De gemeenteraad heeft in dit geval afgezien van het aanduiden van een of meer bouwvlakken voor het wellnesscentrum. In plaats daarvan hebben de gemeenteraad en in het verlengde daarvan verweerder voor de ligging een beroep gedaan op de beschrijving in hoofdlijnen in artikel 3 van de planvoorschriften en het in dit voorschrift genoemde beeldkwaliteitsplan. Zij zijn van mening dat daarin voldoende waarborgen voor een zorgvuldige inpassing van de bebouwing zijn gelegen. Uit de beschrijving in hoofdlijnen en het beeldkwaliteitsplan kunnen evenwel naar het oordeel van de Voorzitter geen juridisch bindende bouwmogelijkheden worden afgeleid. Evenmin is ter zitting anderszins een toereikend inzicht verkregen in de wijze waarop het terrein zal worden ingericht. Het moet er voor worden gehouden dat het plan zich er niet tegen verzet dat de bebouwing van het wellnesscentrum, afgezien van de gronden waarop de dubbelbestemming ziet, op elke plaats binnen het plandeel met de bestemming "Dagrecreatieve doeleinden" kan worden opgericht.
In dat verband valt niet uit te sluiten dat zich conflicterende situaties kunnen voordoen met name voor zover het plandeel grenst aan het zuidelijk daarvan gelegen plandeel met de bestemming "Natuur". Dat plandeel is immers in het streekplan aangeduid als EHS-verweving.

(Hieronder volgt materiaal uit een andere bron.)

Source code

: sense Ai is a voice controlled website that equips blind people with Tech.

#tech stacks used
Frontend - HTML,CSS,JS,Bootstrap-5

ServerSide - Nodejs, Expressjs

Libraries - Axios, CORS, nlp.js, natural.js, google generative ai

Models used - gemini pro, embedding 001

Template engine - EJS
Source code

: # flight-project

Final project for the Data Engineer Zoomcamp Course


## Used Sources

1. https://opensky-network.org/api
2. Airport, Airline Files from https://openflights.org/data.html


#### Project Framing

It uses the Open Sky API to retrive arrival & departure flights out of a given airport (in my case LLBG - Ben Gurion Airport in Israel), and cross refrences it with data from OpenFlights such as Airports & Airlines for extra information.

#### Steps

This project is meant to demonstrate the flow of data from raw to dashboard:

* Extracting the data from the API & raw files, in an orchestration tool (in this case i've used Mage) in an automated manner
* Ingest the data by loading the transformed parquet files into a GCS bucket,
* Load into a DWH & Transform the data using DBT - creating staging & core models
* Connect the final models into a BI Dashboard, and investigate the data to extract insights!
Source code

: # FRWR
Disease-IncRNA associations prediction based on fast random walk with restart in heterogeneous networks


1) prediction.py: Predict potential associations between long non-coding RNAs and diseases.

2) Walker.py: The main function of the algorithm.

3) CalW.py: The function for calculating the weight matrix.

Op voorhand is de Voorzitter onvoldoende duidelijk dat (hoofd)bebouwing van het wellnesscentrum in de directe nabijheid van de als EHS-verweving aangeduide gronden, gelet op het beschermende beleid voor de EHS, inpasbaar zou zijn.

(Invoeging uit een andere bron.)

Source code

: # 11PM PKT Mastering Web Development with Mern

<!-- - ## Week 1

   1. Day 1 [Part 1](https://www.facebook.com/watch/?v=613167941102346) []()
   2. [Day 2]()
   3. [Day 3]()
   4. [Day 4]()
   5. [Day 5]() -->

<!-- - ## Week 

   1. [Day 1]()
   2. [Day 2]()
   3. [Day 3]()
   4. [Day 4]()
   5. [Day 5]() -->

Nu een dergelijke aanduiding niet is toegekend aan de andere als "Natuur" aangewezen gronden en ten behoeve van de Smallertse Beek met de dubbelbestemming is voorzien in een beschermingszone heeft de Voorzitter voor het overige geen aanknopingspunten voor de verwachting dat een mogelijke conflictsituatie voor zover het betreft de (hoofd)bebouwing van het wellnesscentrum zich ook op andere plaatsen binnen het plandeel met de bestemming "Dagrecreatieve doeleinden" kan voordoen.

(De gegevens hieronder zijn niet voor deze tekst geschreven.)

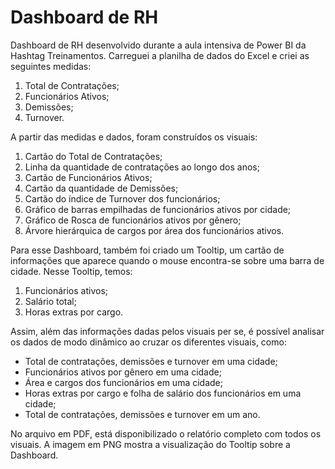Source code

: # Dashboard de RH

Dashboard de RH desenvolvido durante a aula intensiva de Power BI da Hashtag Treinamentos. Carreguei a planilha de dados do Excel e criei as seguintes medidas: 

1. Total de Contratações;
2. Funcionários Ativos;
3. Demissões;
4. Turnover.

A partir das medidas e dados, foram construídos os visuais:

1. Cartão do Total de Contratações;
2. Linha da quantidade de contratações ao longo dos anos;
3. Cartão de Funcionários Ativos;
4. Cartão da quantidade de Demissões;
5. Cartão do índice de Turnover dos funcionários;
6. Gráfico de barras empilhadas de funcionários ativos por cidade;
7. Gráfico de Rosca de funcionários ativos por gênero;
8. Árvore hierárquica de cargos por área dos funcionários ativos.

Para esse Dashboard, também foi criado um Tooltip, um cartão de informações que aparece quando o mouse encontra-se sobre uma barra de cidade. Nesse Tooltip, temos:

1. Funcionários ativos;
2. Salário total;
3. Horas extras por cargo.

Assim, além das informações dadas pelos visuais per se, é possível analisar os dados de modo dinâmico ao cruzar os diferentes visuais, como:

- Total de contratações, demissões e turnover em uma cidade;
- Funcionários ativos por gênero em uma cidade;
- Área e cargos dos funcionários em uma cidade;
- Horas extras por cargo e folha de salário dos funcionários em uma cidade;
- Total de contratações, demissões e turnover em um ano.

No arquivo em PDF, está disponibilizado o relatório completo com todos os visuais. A imagem em PNG mostra a visualização do Tooltip sobre a Dashboard.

Gelet op het vorenstaande betwijfelt de Voorzitter of verweerder, gelet op de belangen die aan de bestemming "Natuur" ten zuiden van het plandeel met de bestemming "Dagrecreatieve doeleinden" toekomen, in dit geval in redelijkheid heeft kunnen instemmen met het achterwege laten van een nadere detaillering van de bouwmogelijkheden op het plandeel. Hij sluit niet geheel uit dat het bestreden besluit in de bodemprocedure deels zal worden vernietigd. In afwachting van de behandeling van de bodemprocedure dienen onomkeerbare ontwikkelingen op dit gedeelte van het plandeel die in strijd kunnen komen met de beslissing in de bodemprocedure, te worden voorkomen.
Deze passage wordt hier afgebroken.